[Task instructions]: Find the line in the entries below that contains "### What are". Repeat it exactly, and every line after it through the line that contains "this time frame.".

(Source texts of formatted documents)
-- -- --

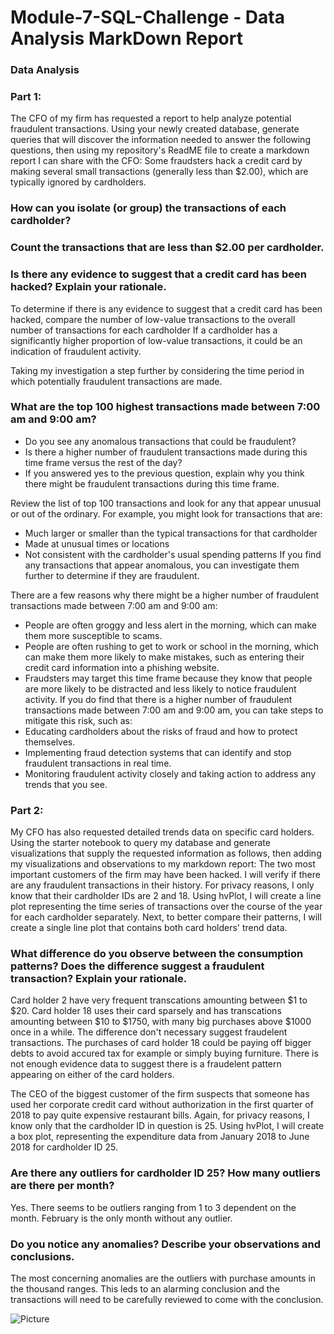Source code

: # Module-7-SQL-Challenge - Data Analysis MarkDown Report

### Data Analysis
### Part 1:
The CFO of my firm has requested a report to help analyze potential fraudulent transactions. Using your newly created database, generate queries that will discover the information needed to answer
the following questions, then using my repository's ReadME file to create a markdown report I can share with the CFO:
Some fraudsters hack a credit card by making several small transactions (generally less than $2.00), which are typically ignored by cardholders.

### How can you isolate (or group) the transactions of each cardholder?
### Count the transactions that are less than $2.00 per cardholder.
### Is there any evidence to suggest that a credit card has been hacked? Explain your rationale.

To determine if there is any evidence to suggest that a credit card has been hacked, compare the number of low-value transactions to the overall number of transactions for each cardholder
If a cardholder has a significantly higher proportion of low-value transactions, it could be an indication of fraudulent activity.

Taking my investigation a step further by considering the time period in which potentially fraudulent transactions are made.
### What are the top 100 highest transactions made between 7:00 am and 9:00 am?
* Do you see any anomalous transactions that could be fraudulent?
* Is there a higher number of fraudulent transactions made during this time frame versus the rest of the day?
* If you answered yes to the previous question, explain why you think there might be fraudulent transactions during this time frame.

Review the list of top 100 transactions and look for any that appear unusual or out of the ordinary. For example, you might look for transactions that are:
* Much larger or smaller than the typical transactions for that cardholder
* Made at unusual times or locations
* Not consistent with the cardholder's usual spending patterns
If you find any transactions that appear anomalous, you can investigate them further to determine if they are fraudulent.

There are a few reasons why there might be a higher number of fraudulent transactions made between 7:00 am and 9:00 am:
* People are often groggy and less alert in the morning, which can make them more susceptible to scams.
* People are often rushing to get to work or school in the morning, which can make them more likely to make mistakes, such as entering their credit card information into a phishing website.
* Fraudsters may target this time frame because they know that people are more likely to be distracted and less likely to notice fraudulent activity.
If you do find that there is a higher number of fraudulent transactions made between 7:00 am and 9:00 am, you can take steps to mitigate this risk, such as:
* Educating cardholders about the risks of fraud and how to protect themselves.
* Implementing fraud detection systems that can identify and stop fraudulent transactions in real time.
* Monitoring fraudulent activity closely and taking action to address any trends that you see.

### Part 2:
My CFO has also requested detailed trends data on specific card holders. Using the starter notebook to query my database and generate visualizations that supply the requested information as follows, then adding my visualizations and observations to my markdown report:
The two most important customers of the firm may have been hacked. I will verify if there are any fraudulent transactions in their history. For privacy reasons, I only know that their cardholder IDs are 2 and 18. Using hvPlot, I will create a line plot representing the time series of transactions over the course of the year for each cardholder separately. Next, to better compare their patterns, I will create a single line plot that contains both card holders' trend data.

### What difference do you observe between the consumption patterns? Does the difference suggest a fraudulent transaction? Explain your rationale.

Card holder 2 have very frequent transcations amounting between $1 to $20.
Card holder 18 uses their card sparsely and has transcations amounting between $10 to $1750, with many big purchases above $1000 once in a while.
The difference don't necessary suggest fraudelent transactions. The purchases of card holder 18 could be paying off bigger debts to avoid accured tax for example or simply buying furniture. There is not enough evidence data to suggest there is a fraudelent pattern appearing on either of the card holders.

The CEO of the biggest customer of the firm suspects that someone has used her corporate credit card without authorization in the first quarter of 2018 to pay quite expensive restaurant bills. Again, for privacy reasons, I know only that the cardholder ID in question is 25.
Using hvPlot, I will create a box plot, representing the expenditure data from January 2018 to June 2018 for cardholder ID 25.

### Are there any outliers for cardholder ID 25? How many outliers are there per month?

Yes. There seems to be outliers ranging from 1 to 3 dependent on the month. February is the only month without any outlier.

### Do you notice any anomalies? Describe your observations and conclusions.

The most concerning anomalies are the outliers with purchase amounts in the thousand ranges. This leds to an alarming conclusion and the transactions will
need to be carefully reviewed to come with the conclusion.

![Picture](https://www.columbia.edu/content/themes/custom/columbia/assets/img/cu-header.svg)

-- -- --

[Written reply]:
### What are the top 100 highest transactions made between 7:00 am and 9:00 am?
* Do you see any anomalous transactions that could be fraudulent?
* Is there a higher number of fraudulent transactions made during this time frame versus the rest of the day?
* If you answered yes to the previous question, explain why you think there might be fraudulent transactions during this time frame.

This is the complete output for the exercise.